Smooth as a baby's bottom under there, but it's not very helpful.
I love it.
It's so funny to hear the other side.
I don't think I've ever even thought of the forced exfoliation factor.
Yeah.
It's good.
It is good.
Also, you know what, I mean, it's disgusting, obviously, but if someone had like a coffee
or a bit of tea in their mustache, I wouldn't mind it.
Really?
A bit of smell?
A bit of something different?
Yeah.
Can't just all be texture.
It depends on-
I guess it depends.
It would be one-
Yeah, if it's like coffee, maybe, but if it's like, man, that kimchi's good.
Come here, darling.
What a bunch of good kimchi I just hit.
Get over here.
Oh.
I don't know.
Get around this, though.
Yeah, don't worry.
Don't worry.
It's fine.
You like hot, rusty cabbage?
Come here.
I also love that they're saying it's a very, to me, a very masculine thing, to be like,
this is moustaches for the ladies.
Hey, ladies.
We know you can't go in the bar that we turned into a public urinal, so we're giving you
one better.
This next one is headlining is the bunyip.
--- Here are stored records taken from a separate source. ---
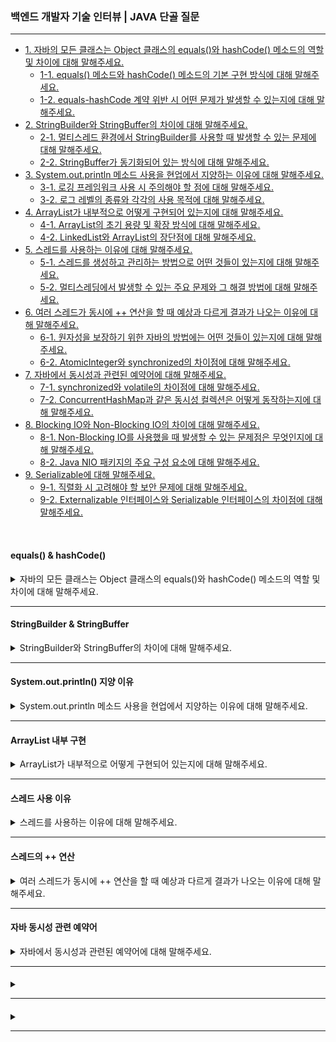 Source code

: ### 백엔드 개발자 기술 인터뷰 | JAVA 단골 질문

---

- [1. 자바의 모든 클래스는 Object 클래스의 equals()와 hashCode() 메소드의 역할 및 차이에 대해 말해주세요.](#equals--hashcode)
  - [1-1. equals() 메소드와 hashCode() 메소드의 기본 구현 방식에 대해 말해주세요.]()
  - [1-2. equals-hashCode 계약 위반 시 어떤 문제가 발생할 수 있는지에 대해 말해주세요.]()
- [2. StringBuilder와 StringBuffer의 차이에 대해 말해주세요.](#stringbuilder--stringbuffer)
  - [2-1. 멀티스레드 환경에서 StringBuilder를 사용할 때 발생할 수 있는 문제에 대해 말해주세요.]()
  - [2-2. StringBuffer가 동기화되어 있는 방식에 대해 말해주세요.]()
- [3. System.out.println 메소드 사용을 현업에서 지양하는 이유에 대해 말해주세요.](#systemoutprintln-지양-이유)
  - [3-1. 로깅 프레임워크 사용 시 주의해야 할 점에 대해 말해주세요.]()
  - [3-2. 로그 레벨의 종류와 각각의 사용 목적에 대해 말해주세요.]()
- [4. ArrayList가 내부적으로 어떻게 구현되어 있는지에 대해 말해주세요.](#arraylist-내부-구현)
  - [4-1. ArrayList의 초기 용량 및 확장 방식에 대해 말해주세요.]()
  - [4-2. LinkedList와 ArrayList의 장단점에 대해 말해주세요.]()
- [5. 스레드를 사용하는 이유에 대해 말해주세요.](#스레드-사용-이유)
  - [5-1. 스레드를 생성하고 관리하는 방법으로 어떤 것들이 있는지에 대해 말해주세요.]()
  - [5-2. 멀티스레딩에서 발생할 수 있는 주요 문제와 그 해결 방법에 대해 말해주세요.]()
- [6. 여러 스레드가 동시에 ++ 연산을 할 때 예상과 다르게 결과가 나오는 이유에 대해 말해주세요.](#스레드의--연산)
  - [6-1. 원자성을 보장하기 위한 자바의 방법에는 어떤 것들이 있는지에 대해 말해주세요.]()
  - [6-2. AtomicInteger와 synchronized의 차이점에 대해 말해주세요.]()
- [7. 자바에서 동시성과 관련된 예약어에 대해 말해주세요.](#자바-동시성-관련-예약어)
  - [7-1. synchronized와 volatile의 차이점에 대해 말해주세요.]()
  - [7-2. ConcurrentHashMap과 같은 동시성 컬렉션은 어떻게 동작하는지에 대해 말해주세요.]()
- [8. Blocking IO와 Non-Blocking IO의 차이에 대해 말해주세요.]()
  - [8-1. Non-Blocking IO를 사용했을 때 발생할 수 있는 문제점은 무엇인지에 대해 말해주세요.]()
  - [8-2. Java NIO 패키지의 주요 구성 요소에 대해 말해주세요.]()
- [9. Serializable에 대해 말해주세요.]()
  - [9-1. 직렬화 시 고려해야 할 보안 문제에 대해 말해주세요.]()
  - [9-2. Externalizable 인터페이스와 Serializable 인터페이스의 차이점에 대해 말해주세요.]()

<br>

#### equals() & hashCode()

<details>
<summary>자바의 모든 클래스는 Object 클래스의 equals()와 hashCode() 메소드의 역할 및 차이에 대해 말해주세요.</summary>

- 자바에서 모든 클래스는 Object 클래스의 기본 메서드인 equals()와 hashCode()를 상속받는다.
  - **equals()**는 두 객체의 논리적 동등성을 비교하는 메서드로, 기본 구현은 동일한 인스턴스(참조 동일성)를 검사한다.
  - **hashCode()**는 객체의 해시 값을 반환하여, 주로 해시 기반 컬렉션에서 객체를 식별하는 데 사용된다.

> 두 메서드는 equals-hashCode 계약에 따라, 두 객체가 equals()로 같으면 반드시 같은 hashCode() 값을 가져야 한다.

<details>
<summary>⁉️ equals() 메소드와 hashCode() 메소드의 기본 구현 방식에 대해 말해주세요.</summary>

- 기본적으로 Object 클래스의 equals()는 동일한 참조인지 확인하며, hashCode()는 객체의 메모리 주소를 기반으로 해시 값을 생성한다.
- 따라서 재정의하지 않으면 객체의 논리적 동등성은 올바르게 판단되지 않을 수 있다.

</details>

<br>

<details>
<summary>⁉️ equals-hashCode 계약 위반 시 어떤 문제가 발생할 수 있는지에 대해 말해주세요.</summary>

- 계약을 위반하면 HashMap, HashSet 등 해시 기반 컬렉션에서 객체를 올바르게 저장하거나 검색하지 못해 데이터 중복, 누락 또는 잘못된 조회 결과가 발생할 수 있다.

</details>

</details>

---

#### StringBuilder & StringBuffer

<details>
<summary>StringBuilder와 StringBuffer의 차이에 대해 말해주세요.</summary>

- StringBuilder와 StringBuffer 모두 문자열을 변경할 수 있는(mutable) 클래스로, 내부적으로 가변 배열을 사용한다.


- **StringBuffer**는 모든 메서드가 동기화되어 있어 스레드 안전(thread-safe)하지만, 
- **StringBuilder**는 동기화되지 않아 단일 스레드 환경에서 더 빠른 성능을 보인다.

<details>
<summary>⁉️ 멀티스레드 환경에서 StringBuilder를 사용할 때 발생할 수 있는 문제에 대해 말해주세요.</summary>

- StringBuilder는 동기화가 되어 있지 않으므로 여러 스레드가 동시에 접근하면 데이터 손상이나 일관성 문제가 발생할 수 있다.

</details>

<br>

<details>
<summary>⁉️ StringBuffer가 동기화되어 있는 방식에 대해 말해주세요.</summary>

- StringBuffer의 메서드들은 synchronized 키워드로 보호되어 있어, 한 번에 하나의 스레드만 접근할 수 있다.
- 이로 인해 멀티스레드 환경에서도 안전하게 문자열을 조작할 수 있다.

</details>

</details>

---

#### System.out.println() 지양 이유

<details>
<summary>System.out.println 메소드 사용을 현업에서 지양하는 이유에 대해 말해주세요.</summary>

- System.out.println은 디버깅이나 간단한 출력에 유용하지만, 운영 환경에서는 성능 저하, 출력 제어 부족, 로그 레벨 관리 미흡 등의 이유로 지양한다.
- 대신 Log4j, SLF4J 같은 로깅 프레임워크를 사용하면 로그 레벨 설정, 포맷 지정, 외부 저장 등 다양한 기능을 제공받을 수 있다.

<details>
<summary>⁉️ 로깅 프레임워크 사용 시 주의해야 할 점에 대해 말해주세요.</summary>

- 로그 설정 파일 관리, 로그 레벨 설정, 성능에 미치는 영향, 그리고 보안 및 민감 정보 노출 방지 등을 주의해야 한다.

</details>

<br>

<details>
<summary>⁉️ 로그 레벨의 종류와 각각의 사용 목적에 대해 말해주세요.</summary>

- 대표적인 로그 레벨에는 DEBUG(개발 및 디버깅용), INFO(일반 정보), WARN(경고), ERROR(오류), FATAL(치명적 오류)가 있으며,
- 로그 레벨에 따라 출력 여부와 상세 정보의 양을 조절한다.

</details>

</details>

---

#### ArrayList 내부 구현

<details>
<summary>ArrayList가 내부적으로 어떻게 구현되어 있는지에 대해 말해주세요.</summary>

- ArrayList는 내부적으로 가변 크기의 배열(Object[])을 사용하여 요소들을 저장한다.
- 요소 추가 시, 배열의 크기가 부족하면 새로운 배열을 할당하고 기존 요소들을 복사한다.
- 이러한 구조는 임의 접근(random access)이 빠르지만, 중간에 요소를 추가하거나 삭제할 때는 배열 이동으로 인해 성능이 떨어질 수 있다.

<details>
<summary>⁉️ ArrayList의 초기 용량 및 확장 방식에 대해 말해주세요.</summary>

- ArrayList는 기본 초기 용량을 가지고 있으며, 필요 시 용량을 약 1.5배씩 확장한다.
- 이는 배열 복사 비용을 줄이기 위한 전략이다.

</details>

<br>

<details>
<summary>⁉️ LinkedList와 ArrayList의 장단점에 대해 말해주세요.</summary>

- ArrayList는 임의 접근이 빠르지만, 중간 삽입 및 삭제가 느리고, 
- LinkedList는 삽입 및 삭제가 빠르지만 임의 접근이 느리다.

</details>

</details>

---

#### 스레드 사용 이유

<details>
<summary>스레드를 사용하는 이유에 대해 말해주세요.</summary>

- 스레드는 한 프로세스 내에서 여러 작업을 동시에 수행할 수 있도록 하여 CPU의 멀티코어 활용, I/O 대기 시간 동안 다른 작업 수행, 응답성 향상 등의 이점을 제공한다.
- 이를 통해 프로그램의 효율성과 사용자 경험을 개선할 수 있다.

<details>
<summary>⁉️ 스레드를 생성하고 관리하는 방법으로 어떤 것들이 있는지에 대해 말해주세요.</summary>

- Thread 클래스를 상속하거나 Runnable 인터페이스를 구현하는 방법이 있으며, Executor Framework를 활용하여 스레드 풀로 관리할 수 있다.

</details>

<br>

<details>
<summary>⁉️ 멀티스레딩에서 발생할 수 있는 주요 문제와 그 해결 방법에 대해 말해주세요.</summary>

- 레이스 컨디션, 데드락, 스레드 간의 자원 경쟁 등이 있으며, 
- 동기화(synchronized), volatile, Lock과 같은 메커니즘으로 해결할 수 있다.

</details>

</details>

---

#### 스레드의 ++ 연산

<details>
<summary>여러 스레드가 동시에 ++ 연산을 할 때 예상과 다르게 결과가 나오는 이유에 대해 말해주세요.</summary>

- ++ 연산은 읽기-수정-쓰기 세 단계로 이루어지며, 원자적 연산이 아니다.
- 여러 스레드가 동시에 ++ 연산을 수행하면, 각 스레드가 값을 읽은 후 수정하고 쓰는 과정에서 중복되거나 덮어쓰게 되어, 최종 결과가 예상 값보다 작게 나올 수 있다.

<details>
<summary>⁉️ 원자성을 보장하기 위한 자바의 방법에는 어떤 것들이 있는지에 대해 말해주세요.</summary>

- synchronized, volatile, 그리고 AtomicInteger와 같은 java.util.concurrent.atomic 패키지의 클래스를 사용할 수 있다.

</details>

<br>

<details>
<summary>⁉️AtomicInteger와 synchronized의 차이점에 대해 말해주세요. </summary>

- AtomicInteger는 Lock 없이도 원자적 연산을 지원해 성능이 우수하지만, 
- 복잡한 동기화가 필요한 경우에는 synchronized가 유연한 제어를 제공한다.

</details>

</details>

---

#### 자바 동시성 관련 예약어

<details>
<summary>자바에서 동시성과 관련된 예약어에 대해 말해주세요.</summary>

- 자바에서는 synchronized와 volatile 두 가지 주요 동시성 예약어를 제공한다.


- synchronized는 특정 블록이나 메서드에 대해 한 번에 하나의 스레드만 접근할 수 있도록 잠금(Lock) 기능을 제공한다.
- volatile은 변수의 값을 메인 메모리에서 읽고 쓸 수 있도록 하여, 여러 스레드 간의 가시성을 보장한다.

<details>
<summary>⁉️ synchronized와 volatile의 차이점에 대해 말해주세요.</summary>

- synchronized는 임계 영역을 보호하여 동시에 하나의 스레드만 접근하게 하지만, 
- volatile은 변수의 최신 값을 보장해주며, 동기화처럼 상호 배제를 제공하지 않는다.

</details>

<br>

<details>
<summary>⁉️ ConcurrentHashMap과 같은 동시성 컬렉션은 어떻게 동작하는지에 대해 말해주세요.</summary>

- ConcurrentHashMap은 내부적으로 세그먼트(segment) 락이나 CAS(compare-and-swap) 연산을 사용하여 동시 접근을 제어하며, 
- 높은 동시성 수준을 유지하면서도 성능을 최적화한다.

</details>

</details>

---

#### 

<details>
<summary></summary>

-

<details>
<summary>⁉️ </summary>
</details>

<br>

<details>
<summary>⁉️ </summary>
</details>

</details>

---

#### 

<details>
<summary></summary>

-

<details>
<summary>⁉️ </summary>
</details>

<br>

<details>
<summary>⁉️ </summary>
</details>

</details>

---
The traditions about the existence of the bunyip have been revived during the last few
days by the capture, and then it says, parentheses, all alive, oh, of a curious animal on the Murray
by a fisherman.
Hey, Dave.
I have a question for Jen and I.
What's happening?
No.
Jen knows.
Jen, why don't you tell us what a bunyip is?
The bunyip is the most fearsome animal in Australia.
Very dangerous.
And the beginning of a movie, it's like a chupacabra.
Yeah.
And they'll eat you.
They'll eat you.
They'll drag you out into the bush in the middle of the night.
They'll eat you.
They sometimes they live in the trees and they drop down on you and they rip you apart.
Yep.
It's very chupacabra-ish.
Yeah.
So it's real.
I'm looking at a picture of a bunyip right now, and I got to tell you, I think the chupacabra
is less scary.
There's one picture of a bunyip I'm looking at, and it's absolutely the craziest thing
I've ever seen.
Yeah.
You love it, right?
Oh, yeah.
It looks like it's a swamp monster, I guess.
I'm obsessive.
It's got a bifurcated tongue.
Yeah.
Yeah.
It's how it's supposed to be.
I just, like, clearly it's come up from either they've misappropriated, like, some Indigenous
like, story, or it's just white people, white British people in the bush being like, water's
a bit muddy, isn't it?
I mean, I don't think we should go in there.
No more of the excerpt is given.